NEPC reviewer finds Manhattan report speculative and of little policy use
 

Contact: 
William J. Mathis, (802) 383-0058, wmathis@sover.net
Bruce Baker, (732) 932-7496, x8232, bruce.baker@gse.rutgers.edu

URL for this press release: http://tinyurl.com/khqs6qh
 

BOULDER, CO (February 20, 2014) – New York City’s new mayor, Bill de Blasio, has suggested charging rent to charter schools that use buildings owned by the NYC public school district. This policy proposal prompted the Manhattan Institute, a think tank favoring expansive charter school policies, to issue a report criticizing de Blasio’s plan.

The Manhattan report claims charging charter schools rent would cause many to run budget deficits that would force them to cut staffs and lower their quality. But a new review of that report finds no merit in its conclusions.

Professor Bruce Baker, a school finance expert at Rutgers University, reviewed Should Charter Schools Pay Rent? for the Think Twice think tank review project at the National Education Policy Center. The review is published today by the NEPC, housed at the University of Colorado Boulder School of Education.

The Manhattan report was written by an institute researcher, Stephen Eide, who concludes that charging charter schools rent would lead to budget deficits. According to the report, these deficits could, in turn, force staff reductions, diminishing the number of high-performing charter schools and therefore leading to “fewer good schools” overall.

Baker’s review explains that the report consists primarily of “a handful of poorly documented tables and graphs listing potential budget deficits, speculative layoffs, and average proficiency rates of co-located and non-co-located charter schools, few if any of which actually validate the author’s conclusions regarding the impact of charging rent on the growth of ‘good schools.’”

The report’s central problem, according to Baker, is its assumption “that providing these subsidies benefits charters and harms no one, and that not providing these subsidies harms charters and benefits no one.” Given a set amount of resources, shifting from city schools to charter schools, or vice versa, clearly has both winners and losers.

Because the brief ignores these broader and more complex policy questions about managing a balanced and equitable portfolio of schooling options, and because of its poor documentation of fundamental calculations, Baker finds the report to be of little or no policy value. 

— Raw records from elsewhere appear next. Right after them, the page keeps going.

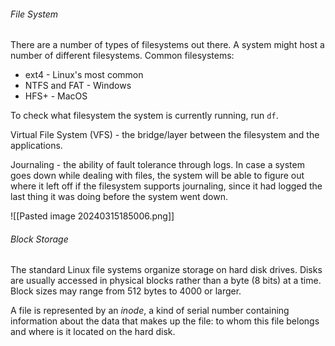 ###### File System
There are a number of types of filesystems out there. A system might host a number of different filesystems.
Common filesystems:
- ext4 - Linux's most common
- NTFS and FAT - Windows
- HFS+ - MacOS

To check what filesystem the system is currently running, run `df`.

Virtual File System (VFS) - the bridge/layer between the filesystem and the applications.

Journaling - the ability of fault tolerance through logs. In case a system goes down while dealing with files, the system will be able to figure out where it left off if the filesystem supports journaling, since it had logged the last thing it was doing before the system went down. 

![[Pasted image 20240315185006.png]]

###### Block Storage
The standard Linux file systems organize storage on hard disk drives. 
Disks are usually accessed in physical blocks rather than a byte (8 bits) at a time. Block sizes may range from 512 bytes to 4000 or larger.

A file is represented by an *inode*, a kind of serial number containing information about the data that makes up the file: to whom this file belongs and where is it located on the hard disk.
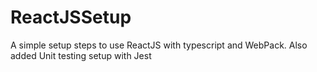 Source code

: # ReactJSSetup
A simple setup steps to use ReactJS with typescript and WebPack. Also added Unit testing setup with Jest
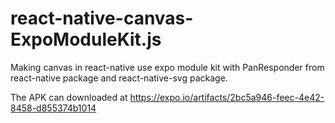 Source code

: # react-native-canvas-ExpoModuleKit.js
Making canvas in react-native use expo module kit with PanResponder from react-native package and react-native-svg package.

The APK can downloaded at https://expo.io/artifacts/2bc5a946-feec-4e42-8458-d855374b1014
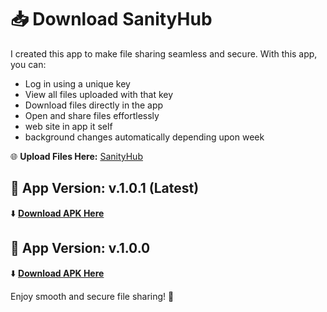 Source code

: # 📥 Download SanityHub  

I created this app to make file sharing seamless and secure. With this app, you can:  
- Log in using a unique key  
- View all files uploaded with that key  
- Download files directly in the app  
- Open and share files effortlessly
- web site in app it self
- background changes automatically depending upon week

🌐 **Upload Files Here:** [SanityHub](https://sanityhub.vercel.app)  

## 🔑 App Version: v.1.0.1 (Latest)

⬇️ **[Download APK Here](https://expo.dev/artifacts/eas/8dYsxkUg8vG8JqA2jVMDvt.apk)** 

## 🔑 App Version: v.1.0.0

⬇️ **[Download APK Here](https://expo.dev/artifacts/eas/2ZzsPhYHuJ2jDhF4nrLzTt.apk)** 

Enjoy smooth and secure file sharing! 🚀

Find Bruce D. Baker’s review on the NEPC website at:
http://nepc.colorado.edu/thinktank/review-should-charter-schools-pay-rent

Find Should Charter Schools Pay Rent? by Stephen Eide, on the web at:
http://www.manhattan-institute.org/html/cr_84.htm#.Uv4MQfumVLM.

 

The Think Twice think tank review project (http://thinktankreview.org) of the National Education Policy Center (NEPC) provides the public, policymakers, and the press with timely, academically sound reviews of selected publications. NEPC is housed at the University of Colorado Boulder School of Education. The Think Twice think tank review project is made possible in part by support provided by the Great Lakes Center for Education Research and Practice.

The mission of the National Education Policy Center is to produce and disseminate high-quality, peer-reviewed research to inform education policy discussions. We are guided by the belief that the democratic governance of public education is strengthened when policies are based on sound evidence.  For more information on the NEPC, please visit http://nepc.colorado.edu/.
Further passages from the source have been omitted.